Четвертая часть книги направлена на раскрытие методов работы над развитием и коррекцией зрительно-пространственных и квазипространственных функций. Здесь приводится как методический материал, так и описание апробации одной из методик. Завершают данную часть фрагмент пособия по вводному курсу математики «Состав числа» и глава о диагностике и коррекции зрительно-пространственных трудностей письма.

В пятой части представлены три случая коррекции выраженных задержек в развитии ВПФ. У каждого ребенка были разнообразные множественные трудности, но их нейропсихологические профили были различны: у одного ребенка наиболее отчетливо отставали функции III блока (по А. Р. Лурия), у второго – II и у третьего – I. Эти примеры и завершают нашу книгу.

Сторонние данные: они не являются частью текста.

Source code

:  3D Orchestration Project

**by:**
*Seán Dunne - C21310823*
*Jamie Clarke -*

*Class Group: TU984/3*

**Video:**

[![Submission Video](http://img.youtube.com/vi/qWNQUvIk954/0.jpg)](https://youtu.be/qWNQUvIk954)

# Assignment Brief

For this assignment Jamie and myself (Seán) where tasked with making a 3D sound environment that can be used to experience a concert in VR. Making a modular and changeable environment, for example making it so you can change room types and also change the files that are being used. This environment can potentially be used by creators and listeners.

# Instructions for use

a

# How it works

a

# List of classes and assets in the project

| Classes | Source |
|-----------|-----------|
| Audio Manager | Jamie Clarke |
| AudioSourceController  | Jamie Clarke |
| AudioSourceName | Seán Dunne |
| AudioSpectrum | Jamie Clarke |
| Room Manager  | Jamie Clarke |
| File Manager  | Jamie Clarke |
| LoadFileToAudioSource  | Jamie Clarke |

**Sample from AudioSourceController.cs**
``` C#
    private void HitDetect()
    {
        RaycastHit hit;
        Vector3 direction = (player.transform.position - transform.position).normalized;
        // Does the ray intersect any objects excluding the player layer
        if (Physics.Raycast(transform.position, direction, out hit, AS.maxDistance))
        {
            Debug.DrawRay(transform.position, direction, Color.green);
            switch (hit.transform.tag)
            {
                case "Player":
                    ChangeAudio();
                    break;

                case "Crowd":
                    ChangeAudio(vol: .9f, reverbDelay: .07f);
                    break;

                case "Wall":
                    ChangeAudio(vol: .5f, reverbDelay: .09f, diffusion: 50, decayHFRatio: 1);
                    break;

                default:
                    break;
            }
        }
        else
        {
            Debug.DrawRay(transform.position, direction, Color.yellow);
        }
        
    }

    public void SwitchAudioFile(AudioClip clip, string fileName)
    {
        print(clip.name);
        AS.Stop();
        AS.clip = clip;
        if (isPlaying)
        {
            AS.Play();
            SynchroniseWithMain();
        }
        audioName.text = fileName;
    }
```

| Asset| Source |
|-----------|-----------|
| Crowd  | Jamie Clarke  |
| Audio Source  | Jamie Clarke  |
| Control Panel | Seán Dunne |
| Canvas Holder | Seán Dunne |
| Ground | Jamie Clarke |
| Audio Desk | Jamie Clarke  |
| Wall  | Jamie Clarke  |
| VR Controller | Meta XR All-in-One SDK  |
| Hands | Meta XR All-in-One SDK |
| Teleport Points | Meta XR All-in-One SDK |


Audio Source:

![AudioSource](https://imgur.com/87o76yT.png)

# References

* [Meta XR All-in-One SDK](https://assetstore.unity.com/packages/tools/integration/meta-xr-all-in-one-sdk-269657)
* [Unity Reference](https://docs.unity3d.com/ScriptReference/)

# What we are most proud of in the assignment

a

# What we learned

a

Готовя текст этого издания, мы предполагали, что его могут читать как последовательно, так и выборочно, в связи с этим мы сознательно шли на некоторые повторы. Часть материала, представленного в книге, уже публиковалась в качестве статей, как правило, в малодоступных изданиях. Этот материал был здесь обновлен. Все остальное ранее не публиковалось.

Авторы выражают искреннюю признательность всем своим коллегам и ученикам, способствовавшим появлению этой книги.

Введение
СОВРЕМЕННЫЕ ИССЛЕДОВАНИЯ ПСИХИЧЕСКОГО РАЗВИТИЯ РЕБЕНКА И КОРРЕКЦИОННОЕ ОБУЧЕНИЕ (ОБЗОР ЗАРУБЕЖНЫХ РАБОТ)

Наша книга посвящена нейропсихологической коррекции трудностей учения и шире – коррекционно-развивающему и здоровьес-берегающему обучению, построенному на нейропсихологической методологии. В этой части мы представляем междисциплинарный контекст данной работы.

Школьной нейропсихологии (термин, введенный в 1981 г. известным американским ученым, специалистом по проблемам развития и обучения Джорджем Хиндом) посвящаются сейчас многочисленные статьи, специализированные журналы, книги и учебники. В их числе отметим и две хрестоматии объемом 940 и 340 страниц (Handbook of School Neuropsychology, 2006; Handbook of School Neuropsychology: A practitioner's Guide, 2004).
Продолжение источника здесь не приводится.